Reimold includes a 27-page glossary that is mildly entertaining but not actually necessary. We don’t need to know what “fornitalent,” “McThreesomes” or “tag-team boobs” are in order to appreciate the creativity of these college writers (though I do like the simplicity of “ex” as a verb for sex with an ex, thanks to Johns Hopkins News-Letter’s Jess Beaton).
Reimold identifies bestiality, erotic asphyxiation, post-oral-sex etiquette and anal sex as the “most explosive” topics when it comes to controversy and protest, which seemed to crop up at almost every paper at some point. Attempts by university administrators to control or curtail certain sex columns. The editor of Oregon State University’s Daily Barometer canceled “Ask Dr. Sex” when a community member called, enraged, because his six-year-old child said “blow job.”
At a time when sex on college campuses is still seen as somehow a taboo topic for discussion (The Washington Post and The Chronicle of Higher Education recently freaked out over the idea of Sex Week on various campuses), Sex and the University shows not only how these authors carved out a niche for themselves on campus (and in many cases, beyond), but also how they generated important discussions amongst their peers. If Lane Taylor, former sex columnist for the Grizzly at Ursinus College can honestly state, “I only first learned that STDs could be transmitted through oral sex thanks to an ‘ER’ episode,” it’s clear that young people need not just official sex ed in schools, but quality sex talk among their peers discuss beyond whispers and dirty jokes.
Even the sex columnists coming from a health or medical background noted that their main reason for writing wasn’t so much to cram their expertise down readers’ throats but to foster dialogue. These columns offer a way for the writers themselves to explore sex in humorous, educational or simply relatable terms, and they don’t need prior experience (in the bedroom or otherwise) to do so.
As college sex columns continue to thrive, this book both documents that trajectory and serves a cautionary tale to those who see writing about sex as a ticket to fame and fortune.

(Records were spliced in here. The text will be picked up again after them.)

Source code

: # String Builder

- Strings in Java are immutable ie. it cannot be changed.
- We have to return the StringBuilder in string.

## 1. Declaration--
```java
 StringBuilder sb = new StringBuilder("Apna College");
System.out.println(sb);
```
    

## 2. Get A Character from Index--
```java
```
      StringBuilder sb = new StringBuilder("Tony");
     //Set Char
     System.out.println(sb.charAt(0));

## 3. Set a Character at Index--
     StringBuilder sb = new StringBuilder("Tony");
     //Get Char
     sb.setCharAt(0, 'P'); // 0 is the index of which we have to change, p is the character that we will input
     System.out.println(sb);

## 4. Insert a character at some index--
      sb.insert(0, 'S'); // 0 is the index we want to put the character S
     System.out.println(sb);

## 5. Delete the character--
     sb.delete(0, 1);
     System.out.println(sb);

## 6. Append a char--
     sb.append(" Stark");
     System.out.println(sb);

Meghan Bainum posed topless for Playboy based on her Daily Kansan column and met with a television production company, but wound up working at a bar and screen printing service. “Don’t expect to come out at the other end in a penthouse in Chicago with a multimillion-dollar book deal and ordering people around all day while you type on your platinum laptop words that are dropping like honey into the open mouths of the waiting populace gathered below, because that ain’t reality…I always joke around with people that I was a has-been at twenty-two.”
While the names and stories presented here are so numerous they threaten to blur together, Reimold’s extensive research shows that, even with the occasional attempt at censoring a sex column, these authors have a wide latitude to cover the most explicit of topics and develop their own voices and followings. Prospective authors should be prepared to have their name forever associated with the word sex in ways you can’t erase online. But they will also get the pleasure of knowing that their work will be one of the reasons students pick up their paper in the first place, and they will get immediate, powerful feedback—something that, for a writer, is probably just as good as sex.